10 Key Findings from Market Watch Minneapolis

Across the Twin Cities, the growing ranks of renter households are facing an increasingly challenging housing market with rising rents and declining vacancy rates. While developers are leveraging public and private resources to create new affordable units, current owners of unsubsidized rental properties have few tools to preserve and improve aging properties to maintain homes for current and future tenants. 

Building on its 2016 “Sold Out” report, Minnesota Housing Partnership is launching a new research series tracking key trends in the unsubsidized multi-family rental markets across the Twin Cities.

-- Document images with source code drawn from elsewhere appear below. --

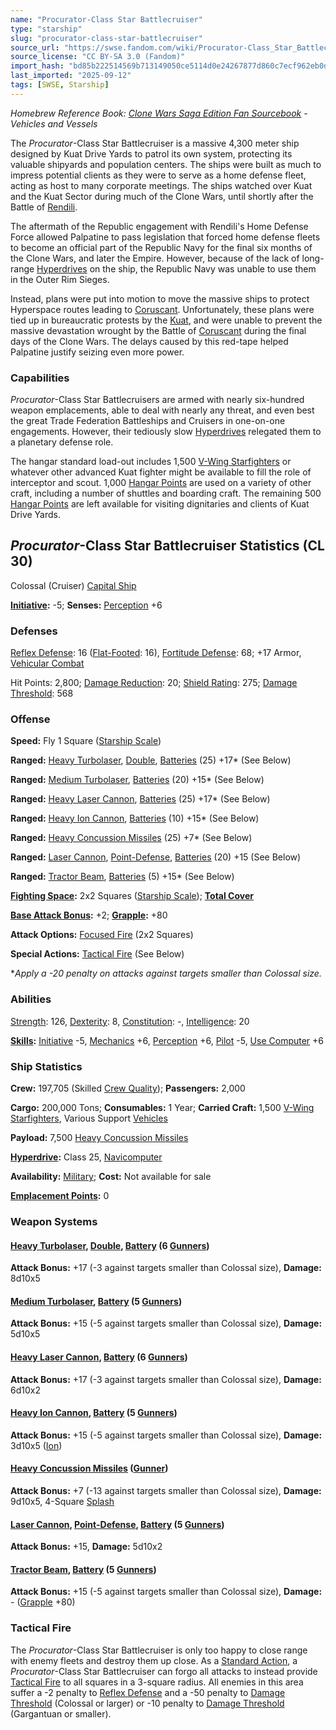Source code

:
```yaml
---
name: "Procurator-Class Star Battlecruiser"
type: "starship"
slug: "procurator-class-star-battlecruiser"
source_url: "https://swse.fandom.com/wiki/Procurator-Class_Star_Battlecruiser"
source_license: "CC BY-SA 3.0 (Fandom)"
import_hash: "bd85b222514569b713149050ce5114d0e24267877d860c7ecf962eb0dcb93ae5"
last_imported: "2025-09-12"
tags: [SWSE, Starship]
---
```

*Homebrew Reference Book: [Clone Wars Saga Edition Fan Sourcebook](https://swse.fandom.com/wiki/Clone_Wars_Saga_Edition_Fan_Sourcebook) - Vehicles and Vessels*

The *Procurator*-Class Star Battlecruiser is a massive 4,300 meter ship designed by Kuat Drive Yards to patrol its own system, protecting its valuable shipyards and population centers. The ships were built as much to impress potential clients as they were to serve as a home defense fleet, acting as host to many corporate meetings. The ships watched over Kuat and the Kuat Sector during much of the Clone Wars, until shortly after the Battle of [Rendili](https://swse.fandom.com/wiki/Rendili).

The aftermath of the Republic engagement with Rendili's Home Defense Force allowed Palpatine to pass legislation that forced home defense fleets to become an official part of the Republic Navy for the final six months of the Clone Wars, and later the Empire. However, because of the lack of long-range [Hyperdrives](https://swse.fandom.com/wiki/Hyperdrives) on the ship, the Republic Navy was unable to use them in the Outer Rim Sieges.

Instead, plans were put into motion to move the massive ships to protect Hyperspace routes leading to [Coruscant](https://swse.fandom.com/wiki/Coruscant). Unfortunately, these plans were tied up in bureaucratic protests by the [Kuat](https://swse.fandom.com/wiki/Kuat), and were unable to prevent the massive devastation wrought by the Battle of [Coruscant](https://swse.fandom.com/wiki/Coruscant) during the final days of the Clone Wars. The delays caused by this red-tape helped Palpatine justify seizing even more power.

### Capabilities
*Procurator*-Class Star Battlecruisers are armed with nearly six-hundred weapon emplacements, able to deal with nearly any threat, and even best the great Trade Federation Battleships and Cruisers in one-on-one engagements. However, their tediously slow [Hyperdrives](https://swse.fandom.com/wiki/Hyperdrives) relegated them to a planetary defense role.

The hangar standard load-out includes 1,500 [V-Wing Starfighters](https://swse.fandom.com/wiki/V-Wing_Starfighters) or whatever other advanced Kuat fighter might be available to fill the role of interceptor and scout. 1,000 [Hangar Points](https://swse.fandom.com/wiki/Hangar_Points) are used on a variety of other craft, including a number of shuttles and boarding craft. The remaining 500 [Hangar Points](https://swse.fandom.com/wiki/Hangar_Points) are left available for visiting dignitaries and clients of Kuat Drive Yards.

## *Procurator*-Class Star Battlecruiser Statistics (CL 30)
Colossal (Cruiser) [Capital Ship](https://swse.fandom.com/wiki/Capital_Ship)

**[Initiative](https://swse.fandom.com/wiki/Initiative):** -5; **Senses:** [Perception](https://swse.fandom.com/wiki/Perception) +6
### Defenses
[Reflex Defense](https://swse.fandom.com/wiki/Reflex_Defense_(Vehicles)): 16 ([Flat-Footed](https://swse.fandom.com/wiki/Flat-Footed): 16), [Fortitude Defense](https://swse.fandom.com/wiki/Fortitude_Defense_(Vehicles)): 68; +17 Armor, [Vehicular Combat](https://swse.fandom.com/wiki/Vehicular_Combat)

Hit Points: 2,800; [Damage Reduction](https://swse.fandom.com/wiki/Damage_Reduction): 20; [Shield Rating](https://swse.fandom.com/wiki/Shield_Rating): 275; [Damage Threshold](https://swse.fandom.com/wiki/Damage_Threshold_(Vehicles)): 568
### Offense
**Speed:** Fly 1 Square ([Starship Scale](https://swse.fandom.com/wiki/Starship_Scale))

**Ranged:** [Heavy Turbolaser](https://swse.fandom.com/wiki/Heavy_Turbolaser), [Double](https://swse.fandom.com/wiki/Double), [Batteries](https://swse.fandom.com/wiki/Batteries) (25) +17* (See Below)

**Ranged:** [Medium Turbolaser](https://swse.fandom.com/wiki/Medium_Turbolaser), [Batteries](https://swse.fandom.com/wiki/Batteries) (20) +15* (See Below)

**Ranged:** [Heavy Laser Cannon](https://swse.fandom.com/wiki/Heavy_Laser_Cannon), [Batteries](https://swse.fandom.com/wiki/Batteries) (25) +17* (See Below)

**Ranged:** [Heavy Ion Cannon](https://swse.fandom.com/wiki/Heavy_Ion_Cannon), [Batteries](https://swse.fandom.com/wiki/Batteries) (10) +15* (See Below)

**Ranged:** [Heavy Concussion Missiles](https://swse.fandom.com/wiki/Heavy_Concussion_Missiles) (25) +7* (See Below)

**Ranged:** [Laser Cannon](https://swse.fandom.com/wiki/Laser_Cannon), [Point-Defense](https://swse.fandom.com/wiki/Point-Defense), [Batteries](https://swse.fandom.com/wiki/Batteries) (20) +15 (See Below)

**Ranged:** [Tractor Beam](https://swse.fandom.com/wiki/Tractor_Beam), [Batteries](https://swse.fandom.com/wiki/Batteries) (5) +15* (See Below)

**[Fighting Space](https://swse.fandom.com/wiki/Fighting_Space):** 2x2 Squares ([Starship Scale](https://swse.fandom.com/wiki/Starship_Scale)); **[Total Cover](https://swse.fandom.com/wiki/Total_Cover)**

**[Base Attack Bonus](https://swse.fandom.com/wiki/Base_Attack_Bonus):** +2; **[Grapple](https://swse.fandom.com/wiki/Grapple):** +80

**Attack Options:** [Focused Fire](https://swse.fandom.com/wiki/Focused_Fire) (2x2 Squares)

**Special Actions:** [Tactical Fire](https://swse.fandom.com/wiki/Tactical_Fire) (See Below)

**Apply a -20 penalty on attacks against targets smaller than Colossal size.*
### Abilities
[Strength](https://swse.fandom.com/wiki/Strength): 126, [Dexterity](https://swse.fandom.com/wiki/Dexterity): 8, [Constitution](https://swse.fandom.com/wiki/Constitution): -, [Intelligence](https://swse.fandom.com/wiki/Intelligence): 20

**[Skills](https://swse.fandom.com/wiki/Skills):** [Initiative](https://swse.fandom.com/wiki/Initiative) -5, [Mechanics](https://swse.fandom.com/wiki/Mechanics) +6, [Perception](https://swse.fandom.com/wiki/Perception) +6, [Pilot](https://swse.fandom.com/wiki/Pilot) -5, [Use Computer](https://swse.fandom.com/wiki/Use_Computer) +6
### Ship Statistics
**Crew:** 197,705 (Skilled [Crew Quality](https://swse.fandom.com/wiki/Crew_Quality)); **Passengers:** 2,000

**Cargo:** 200,000 Tons; **Consumables:** 1 Year; **Carried Craft:** 1,500 [V-Wing Starfighters](https://swse.fandom.com/wiki/V-Wing_Starfighters), Various Support [Vehicles](https://swse.fandom.com/wiki/Vehicles)

**Payload:** 7,500 [Heavy Concussion Missiles](https://swse.fandom.com/wiki/Heavy_Concussion_Missiles)

**[Hyperdrive](https://swse.fandom.com/wiki/Hyperdrive):** Class 25, [Navicomputer](https://swse.fandom.com/wiki/Navicomputer)

**Availability:** [Military](https://swse.fandom.com/wiki/Military); **Cost:** Not available for sale

**[Emplacement Points](https://swse.fandom.com/wiki/Emplacement_Points):** 0
### Weapon Systems
#### **[Heavy Turbolaser](https://swse.fandom.com/wiki/Heavy_Turbolaser), [Double](https://swse.fandom.com/wiki/Double), [Battery](https://swse.fandom.com/wiki/Battery) (6 [Gunners](https://swse.fandom.com/wiki/Gunners))**
**Attack Bonus:** +17 (-3 against targets smaller than Colossal size), **Damage:** 8d10x5
#### **[Medium Turbolaser](https://swse.fandom.com/wiki/Medium_Turbolaser), [Battery](https://swse.fandom.com/wiki/Battery) (5 [Gunners](https://swse.fandom.com/wiki/Gunners))**
**Attack Bonus:** +15 (-5 against targets smaller than Colossal size), **Damage:** 5d10x5
#### **[Heavy Laser Cannon](https://swse.fandom.com/wiki/Heavy_Laser_Cannon), [Battery](https://swse.fandom.com/wiki/Battery) (6 [Gunners](https://swse.fandom.com/wiki/Gunners))**
**Attack Bonus:** +17 (-3 against targets smaller than Colossal size), **Damage:** 6d10x2
#### **[Heavy Ion Cannon](https://swse.fandom.com/wiki/Heavy_Ion_Cannon), [Battery](https://swse.fandom.com/wiki/Battery) (5 [Gunners](https://swse.fandom.com/wiki/Gunners))**
**Attack Bonus:** +15 (-5 against targets smaller than Colossal size), **Damage:** 3d10x5 ([Ion](https://swse.fandom.com/wiki/Ion))
#### **[Heavy Concussion Missiles](https://swse.fandom.com/wiki/Heavy_Concussion_Missiles) ([Gunner](https://swse.fandom.com/wiki/Gunner))**
**Attack Bonus:** +7 (-13 against targets smaller than Colossal size), **Damage:** 9d10x5, 4-Square [Splash](https://swse.fandom.com/wiki/Splash)
#### **[Laser Cannon](https://swse.fandom.com/wiki/Laser_Cannon), [Point-Defense](https://swse.fandom.com/wiki/Point-Defense), [Battery](https://swse.fandom.com/wiki/Battery) (5 [Gunners](https://swse.fandom.com/wiki/Gunners))**
**Attack Bonus:** +15, **Damage:** 5d10x2
#### **[Tractor Beam](https://swse.fandom.com/wiki/Tractor_Beam), [Battery](https://swse.fandom.com/wiki/Battery) (5 [Gunners](https://swse.fandom.com/wiki/Gunners))**
**Attack Bonus:** +15 (-5 against targets smaller than Colossal size), **Damage:** - ([Grapple](https://swse.fandom.com/wiki/Grapple) +80)
### Tactical Fire
The *Procurator*-Class Star Battlecruiser is only too happy to close range with enemy fleets and destroy them up close. As a [Standard Action](https://swse.fandom.com/wiki/Standard_Action), a *Procurator*-Class Star Battlecruiser can forgo all attacks to instead provide [Tactical Fire](https://swse.fandom.com/wiki/Tactical_Fire) to all squares in a 3-square radius. All enemies in this area suffer a -2 penalty to [Reflex Defense](https://swse.fandom.com/wiki/Reflex_Defense_(Vehicles)) and a -50 penalty to [Damage Threshold](https://swse.fandom.com/wiki/Damage_Threshold_(Vehicles)) (Colossal or larger) or -10 penalty to [Damage Threshold](https://swse.fandom.com/wiki/Damage_Threshold_(Vehicles)) (Gargantuan or smaller).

This first report, published in March 2018, analyzes data for approximately 50,000 unsubsidized rental units in properties with four or more units in Minneapolis from the CoStar database. Read the full report — and download graphics from our research.

10 Key Findings

Minneapolis, like much of the Twin Cities region, has a wealth of older apartment buildings that provide affordable housing for thousands of families in the private market — without any public subsidy.

Rents are increasing faster than inflation — and far faster than largely stagnant incomes for families renting in Minneapolis. Even for households earning 60% of area median income, average rent is hundreds of dollars more than they can afford.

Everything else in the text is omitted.